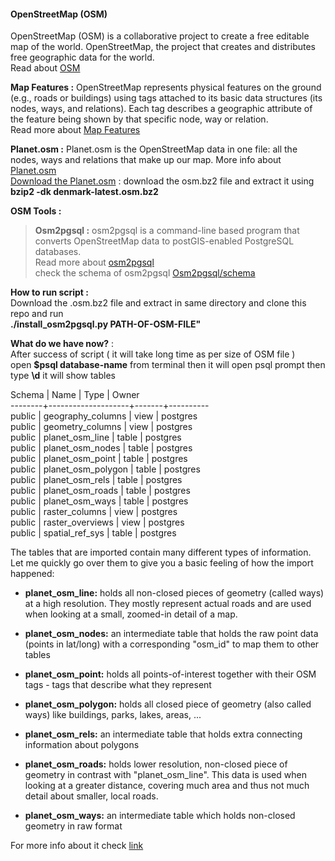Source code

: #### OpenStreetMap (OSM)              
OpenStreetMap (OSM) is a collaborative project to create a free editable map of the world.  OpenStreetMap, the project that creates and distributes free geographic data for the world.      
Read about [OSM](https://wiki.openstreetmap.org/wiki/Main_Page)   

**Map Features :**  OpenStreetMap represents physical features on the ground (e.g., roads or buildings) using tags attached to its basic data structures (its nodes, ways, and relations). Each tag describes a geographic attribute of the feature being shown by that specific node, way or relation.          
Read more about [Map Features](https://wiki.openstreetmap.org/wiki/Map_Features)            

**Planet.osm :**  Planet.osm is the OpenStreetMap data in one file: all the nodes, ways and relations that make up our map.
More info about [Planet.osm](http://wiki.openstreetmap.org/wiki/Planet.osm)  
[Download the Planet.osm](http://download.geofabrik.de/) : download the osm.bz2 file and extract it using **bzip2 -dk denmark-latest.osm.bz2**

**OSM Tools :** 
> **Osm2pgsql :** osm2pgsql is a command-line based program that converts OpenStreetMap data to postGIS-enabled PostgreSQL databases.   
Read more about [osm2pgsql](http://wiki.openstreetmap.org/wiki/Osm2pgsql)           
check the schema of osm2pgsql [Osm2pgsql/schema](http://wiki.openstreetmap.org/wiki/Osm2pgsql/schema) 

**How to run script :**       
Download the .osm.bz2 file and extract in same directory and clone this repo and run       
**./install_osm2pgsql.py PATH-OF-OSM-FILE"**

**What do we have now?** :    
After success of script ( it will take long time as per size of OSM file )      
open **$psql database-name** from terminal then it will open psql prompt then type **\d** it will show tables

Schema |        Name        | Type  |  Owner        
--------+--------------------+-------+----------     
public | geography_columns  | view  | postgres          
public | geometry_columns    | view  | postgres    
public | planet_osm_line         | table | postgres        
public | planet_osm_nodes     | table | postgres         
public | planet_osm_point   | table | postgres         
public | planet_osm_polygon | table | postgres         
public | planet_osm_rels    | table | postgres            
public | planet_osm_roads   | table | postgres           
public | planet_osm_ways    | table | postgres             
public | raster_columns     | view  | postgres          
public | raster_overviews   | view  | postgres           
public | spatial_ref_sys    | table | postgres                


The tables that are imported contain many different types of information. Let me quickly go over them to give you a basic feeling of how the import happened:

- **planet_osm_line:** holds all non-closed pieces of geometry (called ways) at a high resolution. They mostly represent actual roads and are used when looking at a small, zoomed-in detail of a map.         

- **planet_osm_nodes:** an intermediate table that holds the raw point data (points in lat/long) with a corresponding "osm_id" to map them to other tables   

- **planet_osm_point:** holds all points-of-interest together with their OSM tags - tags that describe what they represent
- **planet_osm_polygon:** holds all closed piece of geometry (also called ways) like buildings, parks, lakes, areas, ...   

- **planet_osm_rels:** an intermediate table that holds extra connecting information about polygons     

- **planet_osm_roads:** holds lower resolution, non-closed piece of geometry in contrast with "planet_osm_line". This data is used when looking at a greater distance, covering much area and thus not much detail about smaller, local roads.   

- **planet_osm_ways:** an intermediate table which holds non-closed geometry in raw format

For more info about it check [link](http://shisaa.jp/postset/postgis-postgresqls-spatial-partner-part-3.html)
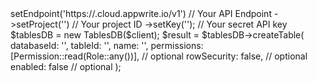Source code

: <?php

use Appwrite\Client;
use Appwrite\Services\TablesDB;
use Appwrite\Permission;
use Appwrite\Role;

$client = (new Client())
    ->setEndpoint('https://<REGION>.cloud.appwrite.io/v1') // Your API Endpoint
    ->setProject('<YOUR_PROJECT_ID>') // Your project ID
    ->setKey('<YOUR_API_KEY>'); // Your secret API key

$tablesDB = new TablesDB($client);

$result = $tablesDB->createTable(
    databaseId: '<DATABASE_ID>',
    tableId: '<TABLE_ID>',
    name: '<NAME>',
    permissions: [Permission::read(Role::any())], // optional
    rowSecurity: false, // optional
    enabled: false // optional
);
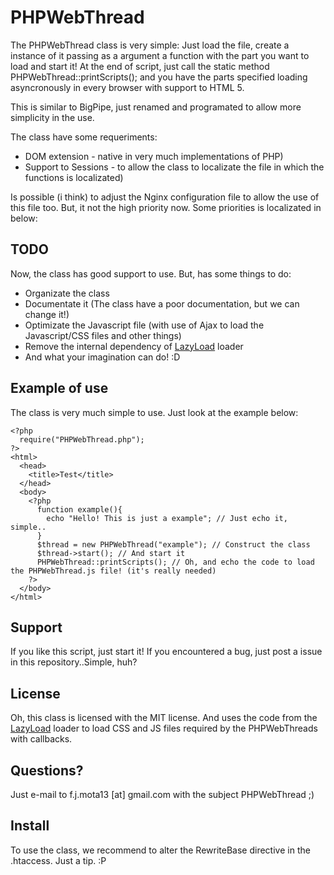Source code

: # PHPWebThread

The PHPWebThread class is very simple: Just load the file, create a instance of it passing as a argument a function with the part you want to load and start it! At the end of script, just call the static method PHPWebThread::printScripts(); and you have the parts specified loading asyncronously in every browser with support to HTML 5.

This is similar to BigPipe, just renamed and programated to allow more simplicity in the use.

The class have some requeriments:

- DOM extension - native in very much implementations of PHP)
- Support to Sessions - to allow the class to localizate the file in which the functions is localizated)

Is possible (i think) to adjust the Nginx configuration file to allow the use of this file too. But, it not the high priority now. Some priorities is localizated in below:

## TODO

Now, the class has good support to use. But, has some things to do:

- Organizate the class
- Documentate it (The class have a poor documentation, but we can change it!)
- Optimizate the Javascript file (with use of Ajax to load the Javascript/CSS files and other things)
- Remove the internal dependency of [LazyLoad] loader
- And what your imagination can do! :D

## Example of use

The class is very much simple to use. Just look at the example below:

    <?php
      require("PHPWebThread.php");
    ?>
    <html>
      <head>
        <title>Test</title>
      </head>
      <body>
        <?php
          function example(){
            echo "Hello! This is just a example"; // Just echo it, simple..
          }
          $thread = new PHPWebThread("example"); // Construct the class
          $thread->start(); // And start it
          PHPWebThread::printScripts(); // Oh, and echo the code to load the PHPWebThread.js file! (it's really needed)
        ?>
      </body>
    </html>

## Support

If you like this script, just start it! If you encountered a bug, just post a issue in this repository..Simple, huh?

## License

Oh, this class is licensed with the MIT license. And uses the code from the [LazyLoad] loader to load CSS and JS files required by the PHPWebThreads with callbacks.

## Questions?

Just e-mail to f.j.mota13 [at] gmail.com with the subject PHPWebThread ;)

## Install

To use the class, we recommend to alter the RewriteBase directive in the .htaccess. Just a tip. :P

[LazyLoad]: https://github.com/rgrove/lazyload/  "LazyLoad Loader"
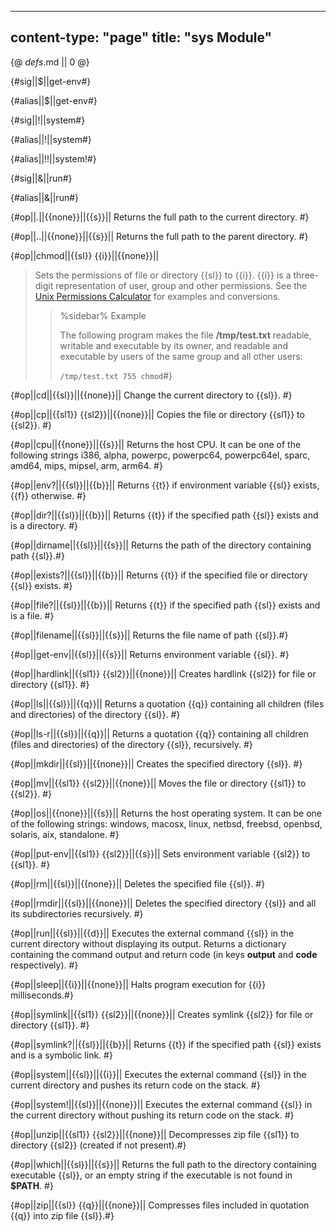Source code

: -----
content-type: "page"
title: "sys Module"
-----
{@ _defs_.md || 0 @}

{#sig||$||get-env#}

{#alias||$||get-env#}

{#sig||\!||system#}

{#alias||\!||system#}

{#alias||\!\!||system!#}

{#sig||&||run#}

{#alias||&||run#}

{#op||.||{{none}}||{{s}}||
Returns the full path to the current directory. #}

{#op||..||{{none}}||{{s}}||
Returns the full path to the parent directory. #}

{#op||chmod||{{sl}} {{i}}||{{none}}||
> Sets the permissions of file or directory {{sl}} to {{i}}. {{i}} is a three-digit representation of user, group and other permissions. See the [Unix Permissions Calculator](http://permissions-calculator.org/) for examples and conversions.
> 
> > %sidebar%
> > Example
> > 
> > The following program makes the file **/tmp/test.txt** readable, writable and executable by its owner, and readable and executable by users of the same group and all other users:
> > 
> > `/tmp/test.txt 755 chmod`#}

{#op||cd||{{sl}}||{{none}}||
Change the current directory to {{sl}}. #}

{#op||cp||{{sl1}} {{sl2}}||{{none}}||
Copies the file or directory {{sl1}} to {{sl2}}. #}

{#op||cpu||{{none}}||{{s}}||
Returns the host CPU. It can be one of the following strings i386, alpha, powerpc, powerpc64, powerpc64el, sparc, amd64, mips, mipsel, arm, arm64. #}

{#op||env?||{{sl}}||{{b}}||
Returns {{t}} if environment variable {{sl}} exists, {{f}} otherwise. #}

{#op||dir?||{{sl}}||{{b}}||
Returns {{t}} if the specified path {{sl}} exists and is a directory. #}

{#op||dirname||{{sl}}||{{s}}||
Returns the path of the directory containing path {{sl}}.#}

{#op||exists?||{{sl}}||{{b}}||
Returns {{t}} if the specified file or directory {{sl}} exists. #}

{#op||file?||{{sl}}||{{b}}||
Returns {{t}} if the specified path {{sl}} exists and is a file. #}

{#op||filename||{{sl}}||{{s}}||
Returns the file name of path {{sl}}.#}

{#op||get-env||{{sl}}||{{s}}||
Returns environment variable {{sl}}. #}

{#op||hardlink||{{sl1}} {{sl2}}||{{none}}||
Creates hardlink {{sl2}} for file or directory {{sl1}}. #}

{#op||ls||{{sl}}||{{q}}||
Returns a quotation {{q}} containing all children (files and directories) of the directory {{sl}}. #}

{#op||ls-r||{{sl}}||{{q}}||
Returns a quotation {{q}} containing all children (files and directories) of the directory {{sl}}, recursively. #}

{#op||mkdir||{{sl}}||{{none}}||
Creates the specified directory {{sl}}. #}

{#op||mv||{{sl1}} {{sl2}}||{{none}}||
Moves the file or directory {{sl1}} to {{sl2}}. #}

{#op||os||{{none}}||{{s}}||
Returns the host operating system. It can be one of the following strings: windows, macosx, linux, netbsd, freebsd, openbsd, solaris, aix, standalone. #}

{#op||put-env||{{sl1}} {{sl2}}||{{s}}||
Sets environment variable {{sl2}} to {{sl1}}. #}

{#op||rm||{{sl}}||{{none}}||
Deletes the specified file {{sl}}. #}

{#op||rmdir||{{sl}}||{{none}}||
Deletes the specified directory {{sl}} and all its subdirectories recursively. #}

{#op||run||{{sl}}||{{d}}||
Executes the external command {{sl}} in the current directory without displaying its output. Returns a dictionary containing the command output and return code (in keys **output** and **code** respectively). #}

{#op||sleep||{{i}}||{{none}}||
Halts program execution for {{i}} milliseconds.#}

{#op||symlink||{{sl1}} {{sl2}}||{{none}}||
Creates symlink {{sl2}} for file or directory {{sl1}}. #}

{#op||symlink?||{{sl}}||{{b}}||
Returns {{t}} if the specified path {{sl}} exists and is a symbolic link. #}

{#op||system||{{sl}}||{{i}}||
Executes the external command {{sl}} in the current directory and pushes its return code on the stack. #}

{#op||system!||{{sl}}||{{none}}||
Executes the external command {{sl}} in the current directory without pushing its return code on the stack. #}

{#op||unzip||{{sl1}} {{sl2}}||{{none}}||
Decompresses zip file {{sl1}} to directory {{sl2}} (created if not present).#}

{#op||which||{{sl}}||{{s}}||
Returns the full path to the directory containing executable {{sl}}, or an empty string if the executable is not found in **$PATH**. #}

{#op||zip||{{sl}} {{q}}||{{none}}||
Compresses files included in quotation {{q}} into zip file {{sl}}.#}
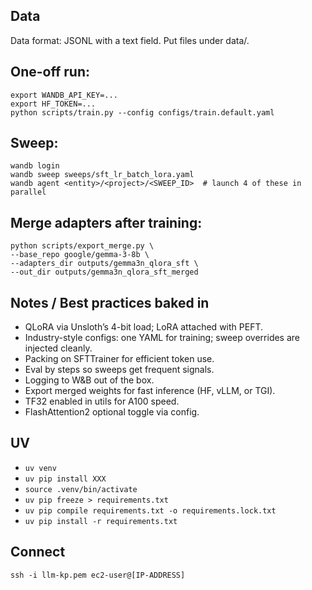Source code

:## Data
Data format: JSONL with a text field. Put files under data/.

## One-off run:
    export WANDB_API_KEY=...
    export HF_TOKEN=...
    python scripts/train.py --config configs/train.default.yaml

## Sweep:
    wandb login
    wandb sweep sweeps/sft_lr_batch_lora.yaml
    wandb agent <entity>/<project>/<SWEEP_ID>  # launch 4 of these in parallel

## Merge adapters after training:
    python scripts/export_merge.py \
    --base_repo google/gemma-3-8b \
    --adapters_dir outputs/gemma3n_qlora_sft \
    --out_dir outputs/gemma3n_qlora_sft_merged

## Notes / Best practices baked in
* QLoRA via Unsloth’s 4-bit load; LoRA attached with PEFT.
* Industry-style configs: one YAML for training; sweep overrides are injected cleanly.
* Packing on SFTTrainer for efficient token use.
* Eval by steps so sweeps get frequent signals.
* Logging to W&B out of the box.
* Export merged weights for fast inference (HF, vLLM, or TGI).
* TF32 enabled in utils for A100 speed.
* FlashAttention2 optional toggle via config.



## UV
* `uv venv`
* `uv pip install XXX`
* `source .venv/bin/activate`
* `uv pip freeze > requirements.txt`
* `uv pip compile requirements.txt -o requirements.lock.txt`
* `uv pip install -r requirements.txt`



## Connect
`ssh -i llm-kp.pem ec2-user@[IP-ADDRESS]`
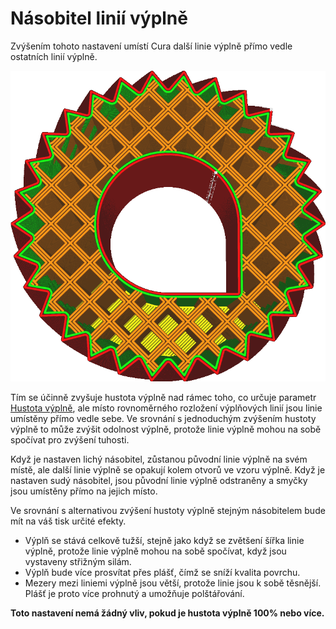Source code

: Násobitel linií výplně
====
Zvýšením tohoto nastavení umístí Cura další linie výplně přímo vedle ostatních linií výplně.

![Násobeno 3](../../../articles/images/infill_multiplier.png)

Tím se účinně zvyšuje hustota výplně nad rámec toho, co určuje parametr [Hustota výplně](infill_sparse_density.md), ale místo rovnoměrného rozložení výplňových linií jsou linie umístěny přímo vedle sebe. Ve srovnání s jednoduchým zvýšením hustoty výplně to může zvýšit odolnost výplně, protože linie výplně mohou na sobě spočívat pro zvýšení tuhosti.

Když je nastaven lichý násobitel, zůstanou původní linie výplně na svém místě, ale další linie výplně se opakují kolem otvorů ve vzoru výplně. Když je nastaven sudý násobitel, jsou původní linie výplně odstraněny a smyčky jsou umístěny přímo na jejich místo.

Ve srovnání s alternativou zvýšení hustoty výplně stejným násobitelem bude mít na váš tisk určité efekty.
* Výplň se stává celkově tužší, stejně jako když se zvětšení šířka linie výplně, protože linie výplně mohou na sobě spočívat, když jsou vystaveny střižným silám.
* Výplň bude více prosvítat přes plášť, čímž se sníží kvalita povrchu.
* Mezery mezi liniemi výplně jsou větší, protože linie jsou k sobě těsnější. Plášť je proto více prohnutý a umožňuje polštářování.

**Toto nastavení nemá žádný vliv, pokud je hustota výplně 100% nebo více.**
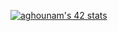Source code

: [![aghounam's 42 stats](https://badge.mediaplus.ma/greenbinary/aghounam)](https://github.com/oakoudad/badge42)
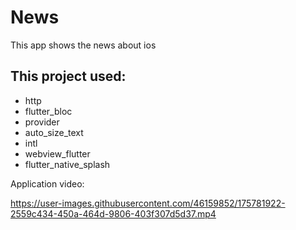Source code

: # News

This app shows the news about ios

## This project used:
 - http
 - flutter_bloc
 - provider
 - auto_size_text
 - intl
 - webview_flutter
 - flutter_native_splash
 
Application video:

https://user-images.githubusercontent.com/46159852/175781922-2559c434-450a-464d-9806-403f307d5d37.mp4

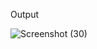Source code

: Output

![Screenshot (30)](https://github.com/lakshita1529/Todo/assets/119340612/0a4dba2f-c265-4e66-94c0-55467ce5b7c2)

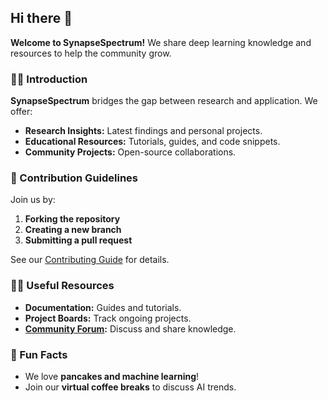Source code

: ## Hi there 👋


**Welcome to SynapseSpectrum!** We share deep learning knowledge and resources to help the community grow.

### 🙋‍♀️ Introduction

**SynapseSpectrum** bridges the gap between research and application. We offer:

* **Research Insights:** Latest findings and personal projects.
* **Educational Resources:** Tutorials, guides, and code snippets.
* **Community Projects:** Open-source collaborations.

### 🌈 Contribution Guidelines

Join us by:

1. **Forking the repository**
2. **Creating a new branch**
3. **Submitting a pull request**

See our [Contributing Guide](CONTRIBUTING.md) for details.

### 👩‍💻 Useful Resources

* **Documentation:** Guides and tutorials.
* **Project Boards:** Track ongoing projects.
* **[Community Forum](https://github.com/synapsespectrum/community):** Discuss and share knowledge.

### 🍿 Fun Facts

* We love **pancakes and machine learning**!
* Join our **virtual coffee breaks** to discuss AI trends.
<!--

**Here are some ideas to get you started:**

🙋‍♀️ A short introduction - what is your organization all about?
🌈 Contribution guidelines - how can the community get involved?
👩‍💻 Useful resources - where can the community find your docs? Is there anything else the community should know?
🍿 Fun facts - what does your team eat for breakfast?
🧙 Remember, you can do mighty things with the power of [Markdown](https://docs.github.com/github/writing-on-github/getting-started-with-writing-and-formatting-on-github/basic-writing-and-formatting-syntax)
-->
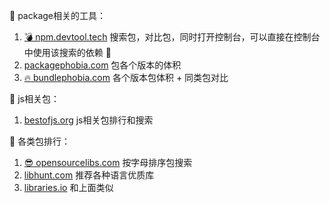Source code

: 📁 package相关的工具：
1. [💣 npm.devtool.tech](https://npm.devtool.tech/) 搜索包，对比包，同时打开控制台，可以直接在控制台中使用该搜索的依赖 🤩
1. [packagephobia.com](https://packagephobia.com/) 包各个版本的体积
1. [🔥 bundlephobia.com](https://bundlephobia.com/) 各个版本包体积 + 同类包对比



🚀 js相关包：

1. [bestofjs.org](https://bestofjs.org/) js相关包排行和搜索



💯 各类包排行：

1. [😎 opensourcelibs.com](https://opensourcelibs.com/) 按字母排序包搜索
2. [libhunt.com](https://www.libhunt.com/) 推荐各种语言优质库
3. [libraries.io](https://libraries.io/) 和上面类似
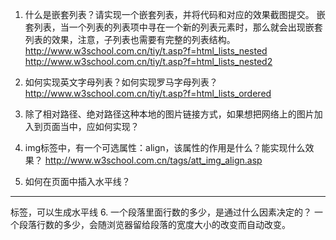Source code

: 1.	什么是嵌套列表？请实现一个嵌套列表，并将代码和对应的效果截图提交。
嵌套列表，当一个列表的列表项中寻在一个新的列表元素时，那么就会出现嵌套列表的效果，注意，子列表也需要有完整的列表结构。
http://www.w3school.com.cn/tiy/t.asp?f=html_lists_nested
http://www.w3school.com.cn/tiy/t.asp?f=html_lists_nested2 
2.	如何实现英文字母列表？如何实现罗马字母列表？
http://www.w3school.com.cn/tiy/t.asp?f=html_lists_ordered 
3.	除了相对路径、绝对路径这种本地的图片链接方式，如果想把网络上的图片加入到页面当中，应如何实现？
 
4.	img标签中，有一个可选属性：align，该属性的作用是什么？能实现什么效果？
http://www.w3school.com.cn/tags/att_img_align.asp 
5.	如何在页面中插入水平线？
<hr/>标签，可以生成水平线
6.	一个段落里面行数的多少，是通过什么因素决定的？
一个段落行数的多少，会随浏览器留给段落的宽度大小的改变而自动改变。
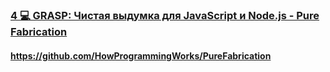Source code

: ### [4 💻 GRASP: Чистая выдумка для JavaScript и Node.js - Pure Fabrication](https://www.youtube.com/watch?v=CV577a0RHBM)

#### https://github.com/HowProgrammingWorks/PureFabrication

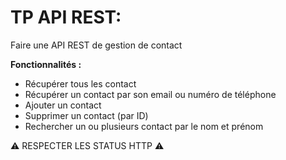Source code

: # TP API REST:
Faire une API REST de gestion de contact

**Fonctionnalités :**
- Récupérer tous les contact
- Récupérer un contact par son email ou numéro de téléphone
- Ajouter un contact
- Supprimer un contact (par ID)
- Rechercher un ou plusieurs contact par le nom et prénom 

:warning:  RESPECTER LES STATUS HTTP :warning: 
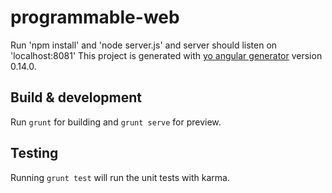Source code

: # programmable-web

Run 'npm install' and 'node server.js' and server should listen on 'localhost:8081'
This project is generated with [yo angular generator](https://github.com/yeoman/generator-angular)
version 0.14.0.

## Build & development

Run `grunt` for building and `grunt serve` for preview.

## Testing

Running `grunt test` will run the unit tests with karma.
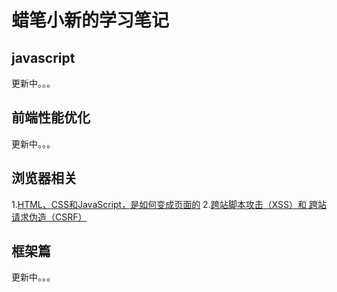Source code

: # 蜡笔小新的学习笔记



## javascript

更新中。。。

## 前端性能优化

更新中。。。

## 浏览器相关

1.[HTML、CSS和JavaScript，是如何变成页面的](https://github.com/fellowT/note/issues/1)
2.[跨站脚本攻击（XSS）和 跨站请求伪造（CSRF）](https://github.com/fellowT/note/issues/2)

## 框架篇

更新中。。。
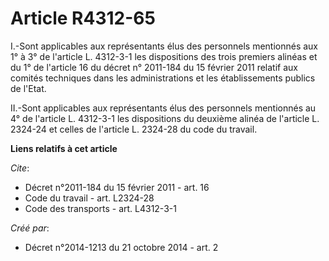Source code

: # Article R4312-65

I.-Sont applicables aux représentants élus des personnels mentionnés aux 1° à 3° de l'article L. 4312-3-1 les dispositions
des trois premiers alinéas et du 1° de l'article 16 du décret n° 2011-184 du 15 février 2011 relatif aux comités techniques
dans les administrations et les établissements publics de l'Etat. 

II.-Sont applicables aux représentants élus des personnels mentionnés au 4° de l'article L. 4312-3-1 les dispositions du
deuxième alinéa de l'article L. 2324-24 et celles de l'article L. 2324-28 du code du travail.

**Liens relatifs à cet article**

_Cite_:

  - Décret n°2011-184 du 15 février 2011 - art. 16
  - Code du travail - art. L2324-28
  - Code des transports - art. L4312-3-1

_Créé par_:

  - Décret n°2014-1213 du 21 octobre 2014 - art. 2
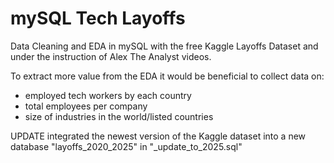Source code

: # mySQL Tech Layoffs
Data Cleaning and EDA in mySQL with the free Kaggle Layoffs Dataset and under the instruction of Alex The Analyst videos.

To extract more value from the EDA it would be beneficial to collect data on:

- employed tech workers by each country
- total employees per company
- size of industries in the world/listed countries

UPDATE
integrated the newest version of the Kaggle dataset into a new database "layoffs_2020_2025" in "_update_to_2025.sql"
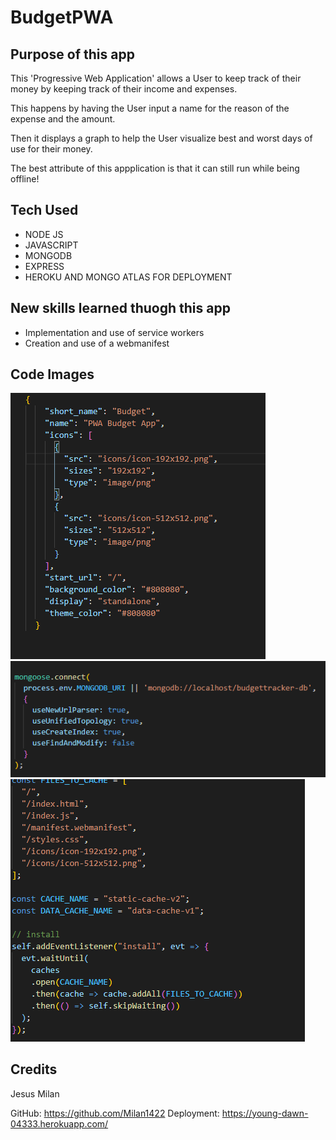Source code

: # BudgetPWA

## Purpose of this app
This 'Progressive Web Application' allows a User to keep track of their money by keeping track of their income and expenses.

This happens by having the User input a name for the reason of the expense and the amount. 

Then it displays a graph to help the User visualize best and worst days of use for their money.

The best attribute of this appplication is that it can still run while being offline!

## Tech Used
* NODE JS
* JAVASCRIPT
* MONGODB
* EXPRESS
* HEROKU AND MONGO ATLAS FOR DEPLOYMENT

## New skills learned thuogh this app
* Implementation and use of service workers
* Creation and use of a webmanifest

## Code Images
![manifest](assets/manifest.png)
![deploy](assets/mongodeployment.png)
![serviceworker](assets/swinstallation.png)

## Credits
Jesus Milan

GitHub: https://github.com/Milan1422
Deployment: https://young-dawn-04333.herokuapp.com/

[YOUR GOAL] All lines from the first in the listing above to the line containing "Read about [OSM](https://wiki.openstreetmap.org/wiki/Main_Page)", inclusive, go in the output exactly as they are; no pictures go in.

[REPLY TO THE TASK]
Source code

: #### OpenStreetMap (OSM)              
OpenStreetMap (OSM) is a collaborative project to create a free editable map of the world.  OpenStreetMap, the project that creates and distributes free geographic data for the world.      
Read about [OSM](https://wiki.openstreetmap.org/wiki/Main_Page)   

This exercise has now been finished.